Но еще важнее этого внешнего объединения исторического человечества в Римской империи было развитие самой идеи единого человечества. Среди языческого мира[34] эту идею не могли выработать ни восточные народы, слишком подчиненные местным условиям в своем мировоззрении, ни греки, слишком самодовольные в своей высокой национальной культуре и отождествлявшие человечество с эллинизмом (несмотря на отвлеченный космополитизм кинической и стоической школы). Величайшие представители собственно греческой мысли, Платон и Аристотель, не были способны подняться до идеи единого человечества. Только в Риме нашлась благоприятная умственная почва для этой идеи: с полною определенностью и последовательностью ее поняли и провозгласили римские философы и римские юристы.

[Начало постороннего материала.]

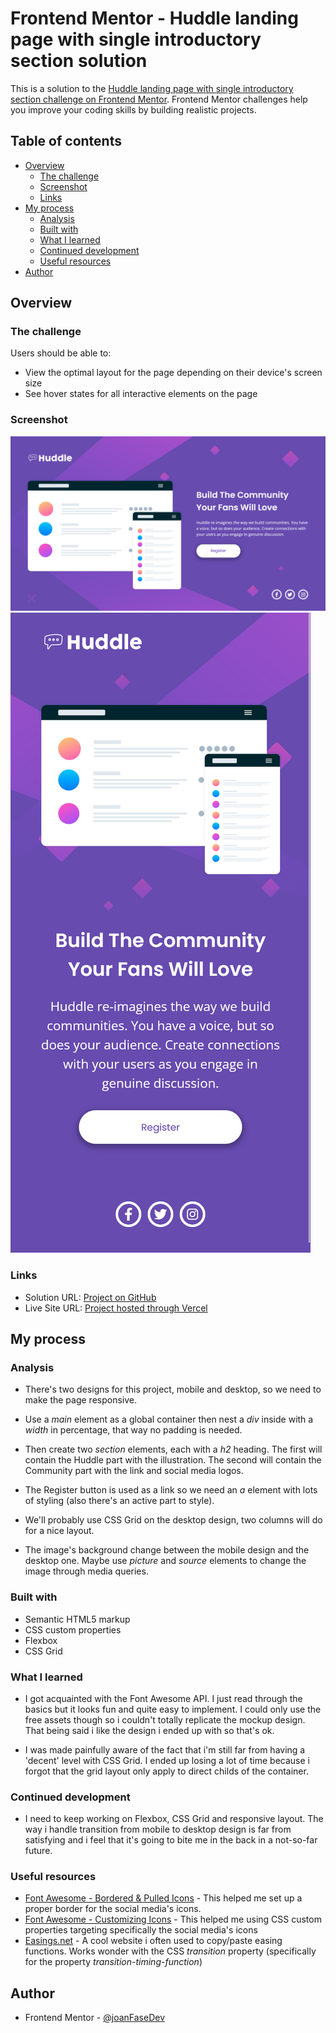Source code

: # Frontend Mentor - Huddle landing page with single introductory section solution

This is a solution to the [Huddle landing page with single introductory section challenge on Frontend Mentor](https://www.frontendmentor.io/challenges/huddle-landing-page-with-a-single-introductory-section-B_2Wvxgi0). Frontend Mentor challenges help you improve your coding skills by building realistic projects.

## Table of contents

- [Overview](#overview)
  - [The challenge](#the-challenge)
  - [Screenshot](#screenshot)
  - [Links](#links)
- [My process](#my-process)
  - [Analysis](#analysis)
  - [Built with](#built-with)
  - [What I learned](#what-i-learned)
  - [Continued development](#continued-development)
  - [Useful resources](#useful-resources)
- [Author](#author)

## Overview

### The challenge

Users should be able to:

- View the optimal layout for the page depending on their device's screen size
- See hover states for all interactive elements on the page

### Screenshot

![](./images/hudle-landing-page-desktop.png)
![](./images/hudle-landing-page-mobile.png)

### Links

- Solution URL: [Project on GitHub](https://github.com/joanFaseDev/hudle-landing-page)
- Live Site URL: [Project hosted through Vercel](https://hudle-landing-page-ten.vercel.app/)

## My process

### Analysis

- There's two designs for this project, mobile and desktop, so we need to make the page responsive.

- Use a _main_ element as a global container then nest a _div_ inside with a _width_ in percentage, that way no padding is needed.

- Then create two _section_ elements, each with a _h2_ heading. The first will contain the Huddle part with the illustration. The second will contain the Community part with the link and social media logos.

- The Register button is used as a link so we need an _a_ element with lots of styling (also there's an active part to style).

- We'll probably use CSS Grid on the desktop design, two columns will do for a nice layout.

- The image's background change between the mobile design and the desktop one. Maybe use _picture_ and _source_ elements to change the image through media queries.

### Built with

- Semantic HTML5 markup
- CSS custom properties
- Flexbox
- CSS Grid

### What I learned

- I got acquainted with the Font Awesome API. I just read through the basics but it looks fun and quite easy to implement. I could only use the free assets though so i couldn't totally replicate the mockup design. That being said i like the design i ended up with so that's ok.

- I was made painfully aware of the fact that i'm still far from having a 'decent' level with CSS Grid. I ended up losing a lot of time because i forgot that the grid layout only apply to direct childs of the container.

### Continued development

- I need to keep working on Flexbox, CSS Grid and responsive layout. The way i handle transition from mobile to desktop design is far from satisfying and i feel that it's going to bite me in the back in a not-so-far future.

### Useful resources

- [Font Awesome - Bordered & Pulled Icons](https://fontawesome.com/docs/web/style/pull) - This helped me set up a proper border for the social media's icons.
- [Font Awesome - Customizing Icons](https://fontawesome.com/docs/web/style/custom) - This helped me using CSS custom properties targeting specifically the social media's icons
- [Easings.net](https://easings.net/) - A cool website i often used to copy/paste easing functions. Works wonder with the CSS _transition_ property (specifically for the property _transition-timing-function_)

## Author

- Frontend Mentor - [@joanFaseDev](https://www.frontendmentor.io/profile/joanFaseDev)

Тогда как великий Стагирит возводил в принцип и объявлял навеки неустранимою противоположность между эллинами и варварами, между свободными и рабами, такие, сравнительно с ним неважные, философы, как Цицерон и Сенека, одновременно с христианством возвещали существенное равенство всех людей. «Природа предписывает, – писал Цицерон, – чтобы человек помогал человеку, кто бы тот ни был, по той самой причине, что он человек» (hoc natura praescribit, ut homo homini, quicumque sit, ob earn ipsam causam quod is homo sit, consultum velit[35] ). – «Должно сходиться в общении любви со своими, за своих же почитать всех соединенных человеческою природою»[36] . – «Мудрый признает себя гражданином всего мира, как бы одного города»[37] . – «Все мы, – пишет Сенека, – члены одного огромного тела. Природа хотела, чтобы мы все были родными, порождая нас из одних и тех же начал и для одной и той же цели. Отсюда происходит у нас взаимное сочувствие, отсюда общительность; справедливость и право не имеют иного основания. Общество человеческое похоже на свод, где различные камни, держась друг за друга, обеспечивают прочность целого»[38] . Уже Цицерон, исходя из идеи солидарности всего человечества, заключал, что права войны должны быть ограничены. Сенека же осуждает войну безусловно. Он спрашивает, почему человек, убивающий другого, подвергается наказанию, тогда как убийство целого народа почитается и прославляется? Разве свойство и имя преступления изменяются от того, что его совершают в воинской одежде? С той же точки зрения Сенека самым решительным образом восстает против боя гладиаторов и провозглашает за семнадцать веков до Канта, что человек не может быть только средством для человека, а имеет свое собственное неприкосновенное значение: homo res sacra homini (человек – святыня человеку). Этот принцип Сенека распространяет как на чужеземцев, так и на рабов, за которыми он признает всю силу человеческих прав. Он восстает против самого имени рабства и хочет, чтобы рабов звали «смиренными друзьями» – humiles amici.[39]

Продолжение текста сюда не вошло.